PROVIDED MATERIAL START
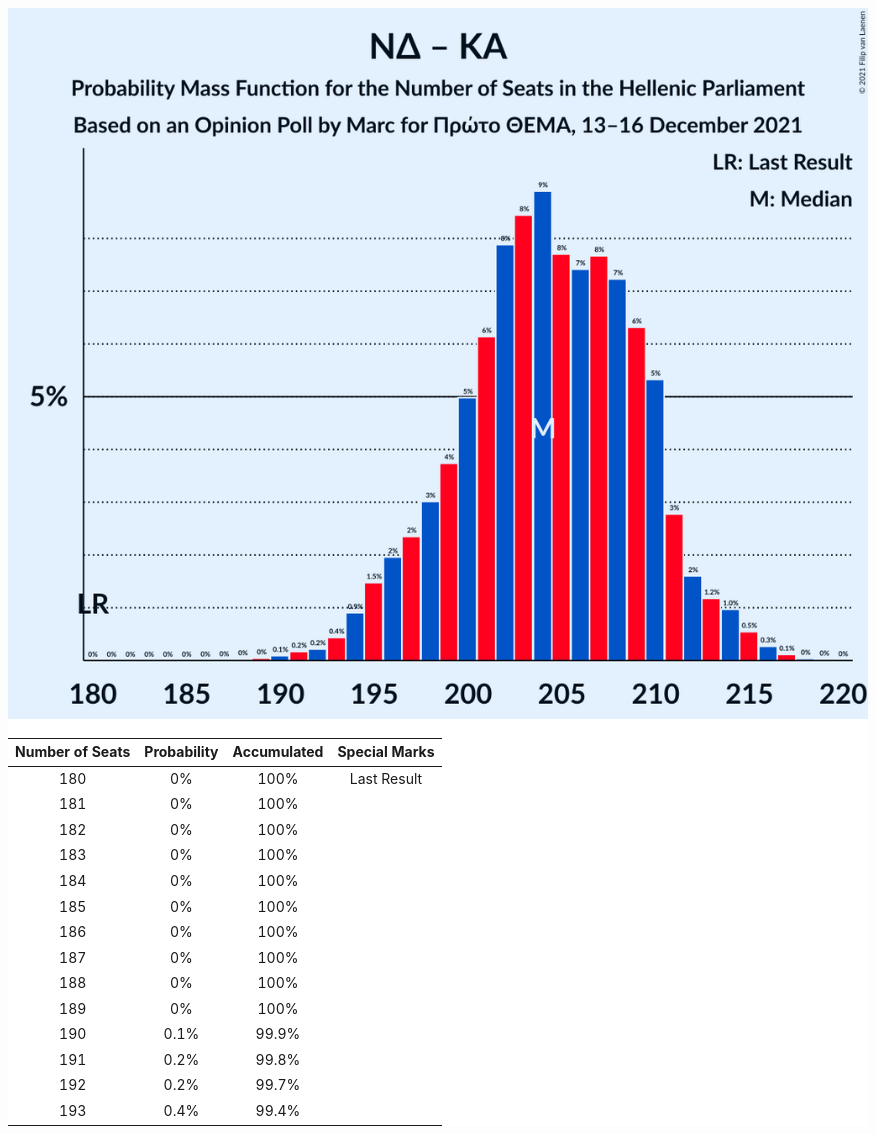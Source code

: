 ![Graph with seats probability mass function not yet produced](2021-12-16-Marc-coalitions-seats-pmf-νδ–κα.png "Seats Probability Mass Function")

| Number of Seats | Probability | Accumulated | Special Marks |
|:---------------:|:-----------:|:-----------:|:-------------:|
| 180 | 0% | 100% | Last Result |
| 181 | 0% | 100% |  |
| 182 | 0% | 100% |  |
| 183 | 0% | 100% |  |
| 184 | 0% | 100% |  |
| 185 | 0% | 100% |  |
| 186 | 0% | 100% |  |
| 187 | 0% | 100% |  |
| 188 | 0% | 100% |  |
| 189 | 0% | 100% |  |
| 190 | 0.1% | 99.9% |  |
| 191 | 0.2% | 99.8% |  |
| 192 | 0.2% | 99.7% |  |
| 193 | 0.4% | 99.4% |  |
PROVIDED MATERIAL END
▸ TASK STATEMENT:
When you reach the line containing "with seats probability" in the data above, start copying exactly, and stop after the line containing "182 | 0% | 100%".

▸ TASK RESPONSE:
: ![Graph with seats probability mass function not yet produced](2021-12-16-Marc-coalitions-seats-pmf-νδ–κα.png "Seats Probability Mass Function")

| Number of Seats | Probability | Accumulated | Special Marks |
|:---------------:|:-----------:|:-----------:|:-------------:|
| 180 | 0% | 100% | Last Result |
| 181 | 0% | 100% |  |
| 182 | 0% | 100% |  |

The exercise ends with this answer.